R/stat-quadrant-counts.R

Defines functions stat_quadrant_counts

Documented in stat_quadrant_counts

#' Number of observations in quadrants
#'
#' \code{stat_quadrant_counts()} counts the number of observations in each
#' quadrant of a plot panel. By default it adds a text label to the far corner
#' of each quadrant. It can also be used to obtain the total number of
#' observations in each of two pairs of quadrants or in the whole panel.
#' Grouping is ignored, so en every case a single count is computed for each
#' quadrant in a plot panel.
#'
#' @param mapping The aesthetic mapping, usually constructed with
#'   \code{\link[ggplot2]{aes}} or \code{\link[ggplot2]{aes_}}. Only needs to be
#'   set at the layer level if you are overriding the plot defaults.
#' @param data A layer specific dataset - only needed if you want to override
#'   the plot defaults.
#' @param geom The geometric object to use display the data
#' @param position The position adjustment to use on this layer
#' @param show.legend logical. Should this layer be included in the legends?
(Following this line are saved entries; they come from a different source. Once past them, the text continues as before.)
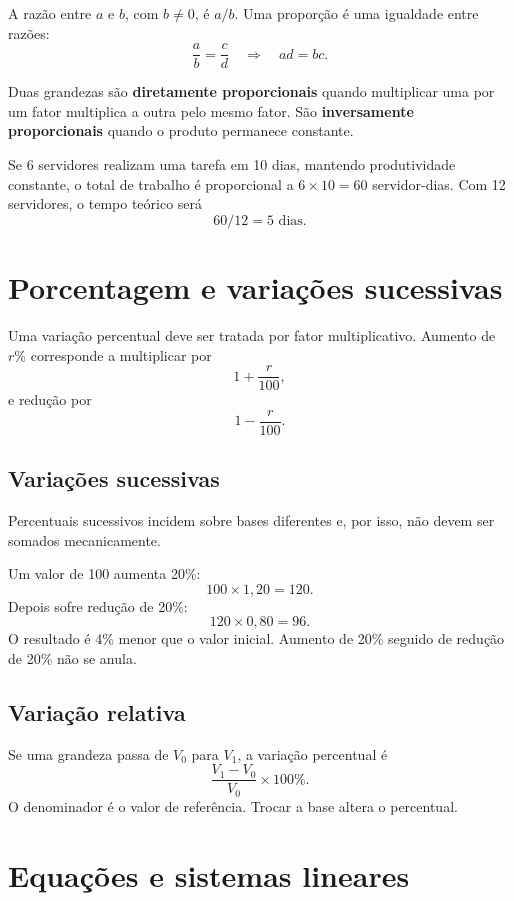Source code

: A razão entre $a$ e $b$, com $b\neq0$, é $a/b$. Uma proporção é uma igualdade entre razões:
\[
\frac{a}{b}=\frac{c}{d}\quad\Longrightarrow\quad ad=bc.
\]

Duas grandezas são \textbf{diretamente proporcionais} quando multiplicar uma por um fator multiplica a outra pelo mesmo fator. São \textbf{inversamente proporcionais} quando o produto permanece constante.

\begin{exemplo}
Se 6 servidores realizam uma tarefa em 10 dias, mantendo produtividade constante, o total de trabalho é proporcional a $6\times10=60$ servidor-dias. Com 12 servidores, o tempo teórico será
\[
60/12=5\text{ dias}.
\]
\end{exemplo}

\section{Porcentagem e variações sucessivas}

Uma variação percentual deve ser tratada por fator multiplicativo. Aumento de $r\%$ corresponde a multiplicar por
\[
1+\frac{r}{100},
\]
e redução por
\[
1-\frac{r}{100}.
\]

\subsection{Variações sucessivas}

Percentuais sucessivos incidem sobre bases diferentes e, por isso, não devem ser somados mecanicamente.

\begin{exemplo}
Um valor de 100 aumenta 20\%:
\[
100\times1{,}20=120.
\]
Depois sofre redução de 20\%:
\[
120\times0{,}80=96.
\]
O resultado é 4\% menor que o valor inicial. Aumento de 20\% seguido de redução de 20\% não se anula.
\end{exemplo}

\subsection{Variação relativa}

Se uma grandeza passa de $V_0$ para $V_1$, a variação percentual é
\[
\frac{V_1-V_0}{V_0}\times100\%.
\]
O denominador é o valor de referência. Trocar a base altera o percentual.

\section{Equações e sistemas lineares}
#'   \code{NA}, the default, includes if any aesthetics are mapped. \code{FALSE}
#'   never includes, and \code{TRUE} always includes.
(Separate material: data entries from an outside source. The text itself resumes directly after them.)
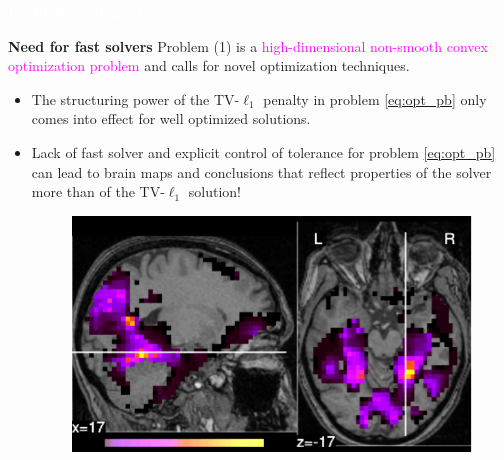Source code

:\documentclass[french]{STIC_poster}
\begin{document}
\begin{frame}[t]
\begin{columns}[t]
\begin{column}{.48\linewidth}
\begin{abox}{\textbf{\textcolor{white}{Problem statement}}}
				\begin{nbox}[\textwidth]{\textbf{Need for fast solvers}}
                                  Problem (1) is a \textcolor{magenta}{high-dimensional non-smooth convex optimization problem} and calls for novel optimization techniques. %
                                  \begin{itemize}
                                    \item The structuring power of the TV-$\ell_1$ penalty in problem \eqref{eq:opt_pb} only comes into effect for well optimized solutions.
                                  \item Lack of fast solver and explicit control of
                                    tolerance for problem \eqref{eq:opt_pb} can lead to brain maps and conclusions that reflect
                                    properties of the solver more than of the TV-$\ell_{1}$ solution!
                                  \begin{figure}
                                    \includegraphics[width=.32\linewidth]{maps/face_vs_house_tol_0_1.pdf}%
                                    \llap{\color{green}\raisebox{.161\linewidth}{\rlap{\sffamily %
}}}
\end{figure}
\end{itemize}
\end{nbox}
\end{abox}
\end{column}
\end{columns}
\end{frame}
\end{document}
#' @param inherit.aes If \code{FALSE}, overrides the default aesthetics, rather
#'   than combining with them. This is most useful for helper functions that
#'   define both data and aesthetics and should not inherit behaviour from the
#'   default plot specification, e.g., \code{\link[ggplot2]{borders}}.
#' @param ... other arguments passed on to \code{\link[ggplot2]{layer}}. This
#'   can include aesthetics whose values you want to set, not map. See
#'   \code{\link[ggplot2]{layer}} for more details.
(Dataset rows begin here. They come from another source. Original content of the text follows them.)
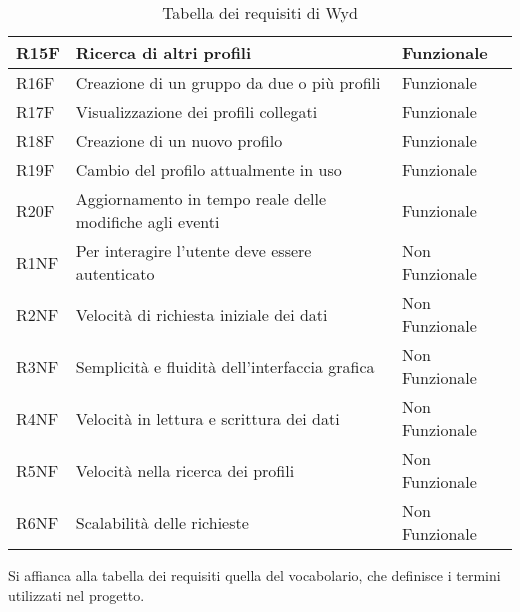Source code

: \begin{table}
\begin{tabular} {|P{1.3cm}|P{11.2cm}|P{3cm}|}
        \hline
        R15F        & Ricerca di altri profili                                                    & Funzionale     \\
        \hline
        R16F        & Creazione di un gruppo da due o più profili                                 & Funzionale     \\
        \hline
        R17F        & Visualizzazione dei profili collegati                                       & Funzionale     \\
        \hline
        R18F        & Creazione di un nuovo profilo                                               & Funzionale     \\
        \hline
        R19F        & Cambio del profilo attualmente in uso                                       & Funzionale     \\
        \hline
        R20F        & Aggiornamento in tempo reale delle modifiche agli eventi                    & Funzionale     \\
        \hline
        R1NF        & Per interagire l’utente deve essere autenticato                             & Non Funzionale \\
        \hline
        R2NF        & Velocità di richiesta iniziale dei dati                                     & Non Funzionale \\
        \hline
        R3NF        & Semplicità e fluidità dell'interfaccia grafica                              & Non Funzionale \\
        \hline
        R4NF        & Velocità in lettura e scrittura dei dati                                    & Non Funzionale \\
        \hline
        R5NF        & Velocità nella ricerca dei profili                                          & Non Funzionale \\
        \hline
        R6NF        & Scalabilità delle richieste                                                 & Non Funzionale \\
        \hline
    \end{tabular}
    \caption{Tabella dei requisiti di Wyd}
\end{table}
\clearpage

Si affianca alla tabella dei requisiti quella del vocabolario, che definisce i termini utilizzati nel progetto.\\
#' @param na.rm	a logical indicating whether \code{NA} values should be stripped
#'   before the computation proceeds.
#' @param quadrants integer vector indicating which quadrants are of interest,
#'   with a \code{OL} indicating the whole plot.
#' @param pool.along character, one of \code{"none"}, \code{"x"} or \code{"y"},
#'   indicating which quadrants to pool to calculate counts by pair of
#'   quadrants.
#' @param xintercept,yintercept numeric the coordinates of the origin of the
#'   quadrants.
#' @param label.x,label.y \code{numeric} Coordinates (in npc units) to be used
#'   for absolute positioning of the labels.
#' @param digits integer Number of digits for fraction and percent labels.
#'
#' @details This statistic can be used to automatically count observations in
#'   each of the four quadrants of a plot, and by default add these counts as
#'   text labels. Values exactly equal to \code{xintercept} or
#'   \code{yintercept} are counted together with those larger than the
#'   intercepts. An argument value of zero, passed to formal parameter
#'   \code{quadrants} is interpreted as a request for the count of all
#'   observations in each plot panel.
#'
#'   The default origin of quadrants is at \code{xintercept = 0},
#'   \code{yintercept = 0}. Also by default, counts are computed for all
#'   quadrants within the \emph{x} and \emph{y} scale limits, but ignoring any
#'   marginal scale expansion. The default positions of the labels is in the
#'   farthest corner or edge of each quadrant using npc coordinates.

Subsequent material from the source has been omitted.